Guest Column: Portrayal of women in Indian advtg - changing & changing for the better - KV Sridhar

The CCO, India Sub-continent, Leo Burnett says that from objectifying women in cigarette ads in the 80's to making parents realise that even daughter can make them jiyo sar utha ke, women in Indian advtg have come a long way

e4m by KV Sridhar
Updated: Mar 20, 2014 10:11 AM
Guest Column: Portrayal of women in Indian advtg - changing & changing for the better - KV Sridhar

From objectifying women in cigarette ads in the 80’s to making parents realise that even daughters can make them jiyo sar utha ke, the woman in Indian advertising has come a long way. Advertisers’ attitudes towards women have changed and changed for the better; the community is more sensitive on how it places women in communication and is paying extra attention on the effect that continuous exposure to such messages will have on viewers and society at large.

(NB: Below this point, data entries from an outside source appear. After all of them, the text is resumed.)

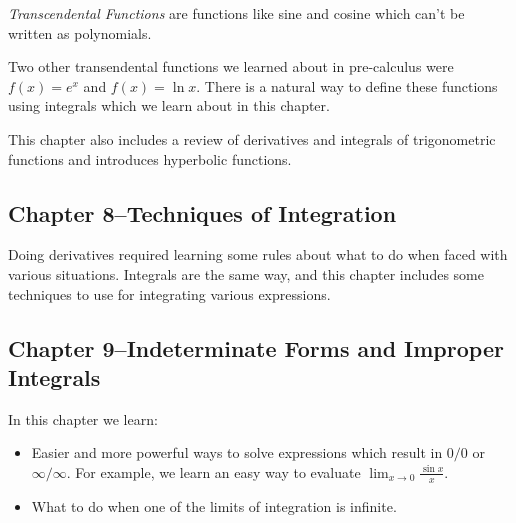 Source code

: \documentclass[fleqn, onecolumn]{article}
\begin{document}
{\em Transcendental Functions} are functions like sine and cosine which can't be written as polynomials.

Two other transendental functions we learned about in pre-calculus were $f(x) = e^x$ and $f(x) = \ln x$.  There is a
natural way to define these functions using integrals which we learn about in this chapter.  

This chapter also includes a review of derivatives and integrals of trigonometric functions and introduces hyperbolic functions.

\subsection{Chapter 8--Techniques of Integration}

Doing derivatives required learning some rules about what to do when faced with various situations.  Integrals are the
same way, and this chapter includes some techniques to use for integrating various expressions.

\subsection{Chapter 9--Indeterminate Forms and Improper Integrals}

In this chapter we learn:
\begin{itemize}
\item Easier and more powerful ways to solve expressions which result in $0/0$ or $\infty/\infty$.  For example, we
  learn an easy way to evaluate $\lim_{x \to 0} \frac{\sin x}{x}$.

\item What to do when one of the limits of integration is infinite.
\end{itemize}


\end{document}
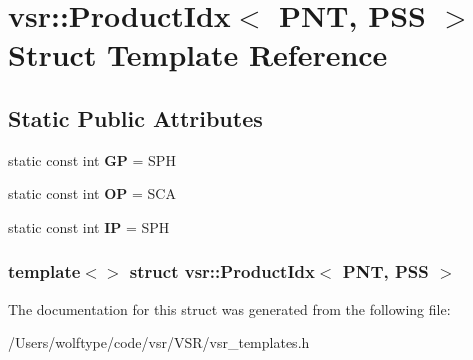 \hypertarget{structvsr_1_1_product_idx_3_01_p_n_t_00_01_p_s_s_01_4}{\section{vsr\-:\-:Product\-Idx$<$ P\-N\-T, P\-S\-S $>$ Struct Template Reference}
\label{structvsr_1_1_product_idx_3_01_p_n_t_00_01_p_s_s_01_4}
}
\subsection*{Static Public Attributes}
\begin{DoxyCompactItemize}
\item 
\hypertarget{structvsr_1_1_product_idx_3_01_p_n_t_00_01_p_s_s_01_4_a52a0db636d39e685db40b9f470a5c3cb}{static const int {\bfseries G\-P} = S\-P\-H}\label{structvsr_1_1_product_idx_3_01_p_n_t_00_01_p_s_s_01_4_a52a0db636d39e685db40b9f470a5c3cb}

\item 
\hypertarget{structvsr_1_1_product_idx_3_01_p_n_t_00_01_p_s_s_01_4_a1d23c22344b64ef632b02d2810049d5f}{static const int {\bfseries O\-P} = S\-C\-A}\label{structvsr_1_1_product_idx_3_01_p_n_t_00_01_p_s_s_01_4_a1d23c22344b64ef632b02d2810049d5f}

\item 
\hypertarget{structvsr_1_1_product_idx_3_01_p_n_t_00_01_p_s_s_01_4_aea2355b37ceef9da8e86bdb0197f6d19}{static const int {\bfseries I\-P} = S\-P\-H}\label{structvsr_1_1_product_idx_3_01_p_n_t_00_01_p_s_s_01_4_aea2355b37ceef9da8e86bdb0197f6d19}

\end{DoxyCompactItemize}
\subsubsection*{template$<$$>$ struct vsr\-::\-Product\-Idx$<$ P\-N\-T, P\-S\-S $>$}



The documentation for this struct was generated from the following file\-:\begin{DoxyCompactItemize}
\item 
/\-Users/wolftype/code/vsr/\-V\-S\-R/vsr\-\_\-templates.\-h\end{DoxyCompactItemize}
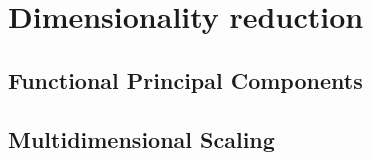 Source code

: \chapter{Dimensionality reduction}

\section{Functional Principal Components}
\section{Multidimensional Scaling}
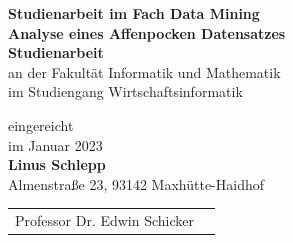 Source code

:     \begin{center}
        \vspace*{4cm} %
        \Large
	    \textbf{Studienarbeit im Fach Data Mining}\\ %
        \large
        \textbf{Analyse eines Affenpocken Datensatzes}\\ %

        \vspace*{2cm} %
        \textbf{Studienarbeit}\\ %
        \vspace*{1cm}
    \large
        an der Fakultät Informatik und Mathematik\\
        im Studiengang Wirtschaftsinformatik
    \\ %
    
    \vspace*{2cm} 
    \normalsize
        \begin{center}
            eingereicht\\
            im Januar 2023\\
        \textbf{Linus Schlepp}\\
        Almenstraße 23, 93142 Maxhütte-Haidhof
            
            
        \end{center}
        \vspace*{2cm}      
        \begin{table}[H]
            \centering
            \begin{tabular}{ll}
                Professor Dr. Edwin Schicker \\
              
            \end{tabular}%
        \end{table}%
        
        
        
    \end{center}
    
\pagebreak

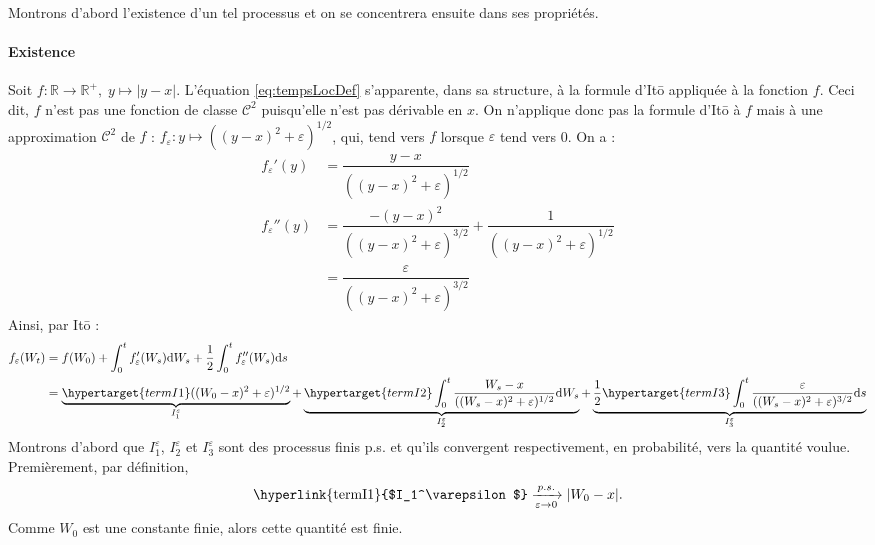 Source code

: \documentclass[openany]{book}
\makeatletter
\newcommand{\R}{\mathbb{R}}
\newcommand{\1}{\mathbbm{1}}
\renewcommand{\d}{\mathrm{d}}
\renewenvironment{proof}[1][\textbf{\textit{Démonstration}}]{%
  \par\pushQED{\qed}%
  \normalfont\topsep6\p@\@plus6\p@\relax
  \trivlist\item[\hskip\labelsep
    #1\@addpunct{.}]\ignorespaces
}{%
  \popQED\endtrivlist\@endpefalse
}
\theoremstyle{thmfont}
\theoremstyle{deffont}
\theoremstyle{thmfont}
\theoremstyle{deffont}
\makeatother
\begin{document}
\begin{proof} Montrons d'abord l'existence d'un tel processus et on se concentrera ensuite dans ses propriétés.

  \paragraph{Existence}
  Soit $f : \R \rightarrow \R^+,\; y \mapsto |y-x|$. L'équation \eqref{eq:tempsLocDef} s'apparente, dans sa structure, à la formule d'Itō appliquée à la fonction $f$. Ceci dit, $f$ n'est pas une fonction de classe $\mathcal C^2$ puisqu'elle n'est pas dérivable en $x$. On n'applique donc pas la formule d'Itō à $f$ mais à une approximation $\mathcal C^2$ de $f$ : $f_\varepsilon : y \mapsto ((y-x)^2 +\varepsilon)^{1/2}$, qui, tend vers $f$ lorsque $\varepsilon$ tend vers 0. On a :
  \begin{align*}
    f_\varepsilon'(y) &= \dfrac{y-x}{((y-x)^2 +\varepsilon)^{1/2}}\\
    f_\varepsilon''(y)&= \dfrac{-(y-x)^2}{((y-x)^2 +\varepsilon)^{3/2}} + \dfrac{1}{((y-x)^2 +\varepsilon)^{1/2}}\\
              &= \dfrac{\varepsilon}{((y-x)^2 +\varepsilon)^{3/2}}
  \end{align*}
  Ainsi, par Itō :
  \begin{align}
    f_\varepsilon(W_t) &= f(W_0) + \int_0^t f_\varepsilon'(W_s) \d W_s + \dfrac{1}{2} \int_0^t f_\varepsilon''(W_s) \d s\label{eq:tempsLocApprox}\\
             &= \underbrace{\hypertarget{termI1}((W_0 -x)^2 + \varepsilon)^{1/2}}_{I_1^\varepsilon}
               + \underbrace{\hypertarget{termI2}\int_0^t \dfrac{W_s-x}{((W_s-x)^2 +\varepsilon)^{1/2}}\d W_s}_{I_2^\varepsilon}
               + \underbrace{ \dfrac{1}{2} \hypertarget{termI3} \int_0^t \dfrac{\varepsilon}{((W_s-x)^2 +\varepsilon)^{3/2}} \d s}_{I_3^\varepsilon} \notag
  \end{align}
  Montrons d'abord que \hyperlink{termI1}{$I_1^\varepsilon$}, \hyperlink{termI2}{$I_2^\varepsilon$} et \hyperlink{termI1}{$I_3^\varepsilon$} sont des processus finis p.s. et qu'ils convergent respectivement, en probabilité, vers la quantité voulue. Premièrement, par définition,
  \begin{equation}\text{\hyperlink{termI1}{$I_1^\varepsilon$}} \xrightarrow[\varepsilon \to 0]{p.s.}  |W_0 -x|.\end{equation}
  \noindent Comme $W_0$ est une constante finie, alors cette quantité est finie.\\


\end{proof}
\end{document}

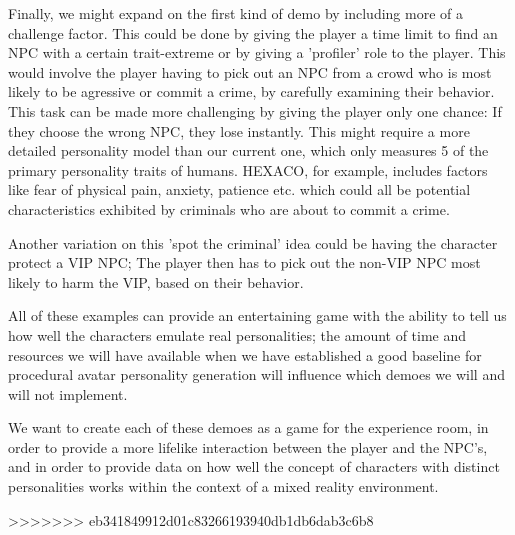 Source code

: \documentclass{article}
\begin{document}
Finally, we might expand on the first kind of demo by including more of a challenge factor. This could be done by giving the player a time limit to find an NPC with a certain trait-extreme or by giving a 'profiler' role to the player. This would involve the player having to pick out an NPC from a crowd who is most likely to be agressive or commit a crime, by carefully examining their behavior. This task can be made more challenging by giving the player only one chance: If they choose the wrong NPC, they lose instantly. This might require a more detailed personality model than our current one, which only measures 5 of the primary personality traits of humans. HEXACO, for example, includes factors like fear of physical pain, anxiety, patience etc. which could all be potential characteristics exhibited by criminals who are about to commit a crime.

Another variation on this 'spot the criminal'  idea could be having the character protect a VIP NPC; The player then has to pick out the non-VIP NPC most likely to harm the VIP, based on their behavior. 

All of these examples can provide an entertaining game with the ability to tell us how well the characters emulate real personalities; the amount of time and resources we will have available when we have established a good baseline for procedural avatar personality generation will influence which demoes we will and will not implement.

We want to create each of these demoes as a game for the experience room, in order to provide a more lifelike interaction between the player and the NPC's, and in order to provide data on how well the concept of characters with distinct personalities works within the context of a mixed reality environment. 





>>>>>>> eb341849912d01c83266193940db1db6dab3c6b8
\end{document}
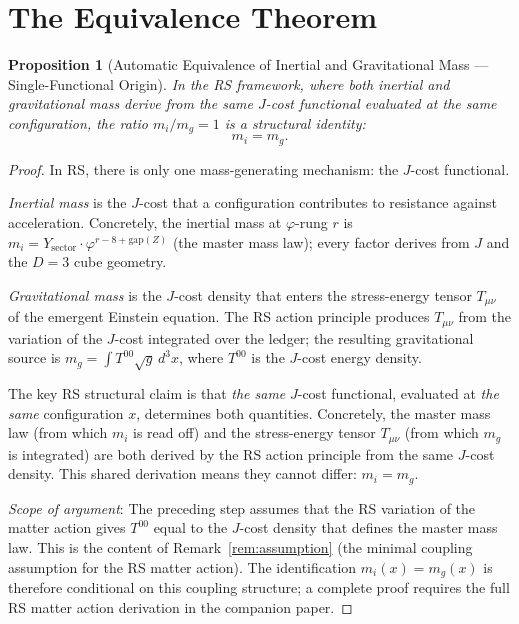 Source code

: \documentclass[12pt,a4paper]{article}
\newtheorem{proposition}[theorem]{Proposition}
\theoremstyle{definition}
\theoremstyle{remark}
\begin{document}
\section{The Equivalence Theorem}
\label{sec:equivalence}

\begin{proposition}[Automatic Equivalence of Inertial and
Gravitational Mass --- Single-Functional Origin]
\label{thm:equiv}
In the RS framework, where both inertial and gravitational mass derive
from the same $J$-cost functional evaluated at the same configuration,
the ratio $m_i/m_g = 1$ is a structural identity:
\begin{equation}
  \boxed{m_i = m_g.}
\end{equation}
\end{proposition}

\begin{proof}
In RS, there is only one mass-generating mechanism: the $J$-cost
functional.

\emph{Inertial mass} is the $J$-cost that a configuration
contributes to resistance against acceleration.  Concretely, the
inertial mass at $\varphi$-rung $r$ is
$m_i = Y_{\mathrm{sector}} \cdot \varphi^{r - 8 + \mathrm{gap}(Z)}$
(the master mass law); every factor derives from $J$ and the
$D = 3$ cube geometry.

\emph{Gravitational mass} is the $J$-cost density that enters the
stress-energy tensor $T_{\mu\nu}$ of the emergent Einstein equation.
The RS action principle produces $T_{\mu\nu}$ from the variation
of the $J$-cost integrated over the ledger; the resulting
gravitational source is $m_g = \int T^{00}\sqrt{g}\,d^3x$, where
$T^{00}$ is the $J$-cost energy density.

The key RS structural claim is that \emph{the same} $J$-cost
functional, evaluated at \emph{the same} configuration $x$, determines
both quantities.  Concretely, the master mass law (from which $m_i$
is read off) and the stress-energy tensor $T_{\mu\nu}$ (from which
$m_g$ is integrated) are both derived by the RS action principle from
the same $J$-cost density.  This shared derivation means they
cannot differ: $m_i = m_g$.

\emph{Scope of argument}: The preceding step assumes that the RS
variation of the matter action gives $T^{00}$ equal to the $J$-cost
density that defines the master mass law.  This is the content of
Remark~\ref{rem:assumption} (the minimal coupling assumption for the
RS matter action).  The identification $m_i(x) = m_g(x)$ is therefore
conditional on this coupling structure; a complete proof requires the
full RS matter action derivation in the companion paper.
\end{proof}
\end{document}
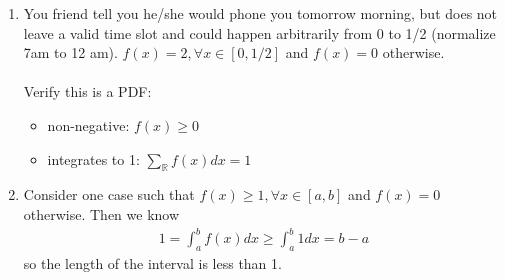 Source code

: 

\setcounter{theorem}{1}
\begin{exercise}[BH.5.2] 
\begin{solution}
    \begin{enumerate}
        \item You friend tell you he/she would phone you tomorrow morning, but does not leave a valid time slot and could happen arbitrarily from 0 to 1/2 (normalize 7am to 12 am). $f(x)=2, \forall x\in [0,1/2] $ and $f(x)=0$ otherwise. \\~\\
        Verify this is a PDF:
        \begin{itemize}
            \item non-negative: $f(x)\geq 0$
            \item integrates to 1: $\sum_\mathbb{R} f(x) dx=1$
        \end{itemize}
        \item  Consider one case such that $f(x)\geq 1, \forall x\in [a,b] $ and $f(x)=0$ otherwise. Then we know 
        \begin{align*}
            1= \int_{a}^{b} f(x)dx \geq \int_{a}^{b} 1dx = b-a
        \end{align*}
        so the length of the interval is less than 1.
    \end{enumerate}
\end{solution}
\end{exercise}


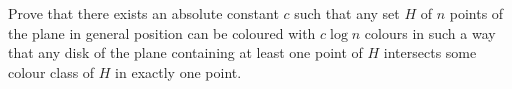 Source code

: Prove that there exists an absolute constant $c$ such that any set $H$ of $n$ points of the plane in general position can be coloured with $c\log n$ colours in such a way that any disk of the plane containing at least one point of $H$ intersects some colour class of $H$ in exactly one point.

If I do a top-of-mind recall exercise for portrayal of women in Indian advertising, there are few ads that strike and also highlight the evolution –

Briefly revisiting history, in the 80’s, when Indian advertising still suffered from the British influence and most advertising targeted the elite and was pushing western lifestyle with a majority of products taking to television advertising, there were cigarette brands with women in skimpy clothes hovering around the male model and there were lines like ‘for the pleasure of man’. There was this much loved Brooke “Bond Special Tea” commercial featuring Anuradha Patel. The ad had all the elements that make for a good commercial, but it promoted the stereotype that women are meant to do household chores and they are successful when the husband acknowledges and appreciates her efforts; I was a part of this in my early days in advertising.

There were balancing elements too in the 80’s. In the same product category there was Double Diamond Tea, where a young lady played a confident, independent woman propagating modern values. Alyque Padamsee played an important role in breaking the stereotype with memorable women characters like Lalitaji and the Liril girl. Lalitaji, inspired by his mother, was a shrewd and no nonsense lady, who portrayed the middle class housewives of the time. Lalitaji took her own decisions and had logical reasons to justify them. Next, the Liril girl, in what was one of the longest running ad campaigns in television/ cinema advertising, Alyque’s nymph was a combination of the fantasies of the Indian housewife and the sense of freshness. As the naysayers dismissed the bikini clad Liril girl bathing under a waterfall, consumers loved this commercial, and every woman in this country could identify herself under a waterfall, free from western up-market lifestyle trappings of bath tubs and lavish bathrooms.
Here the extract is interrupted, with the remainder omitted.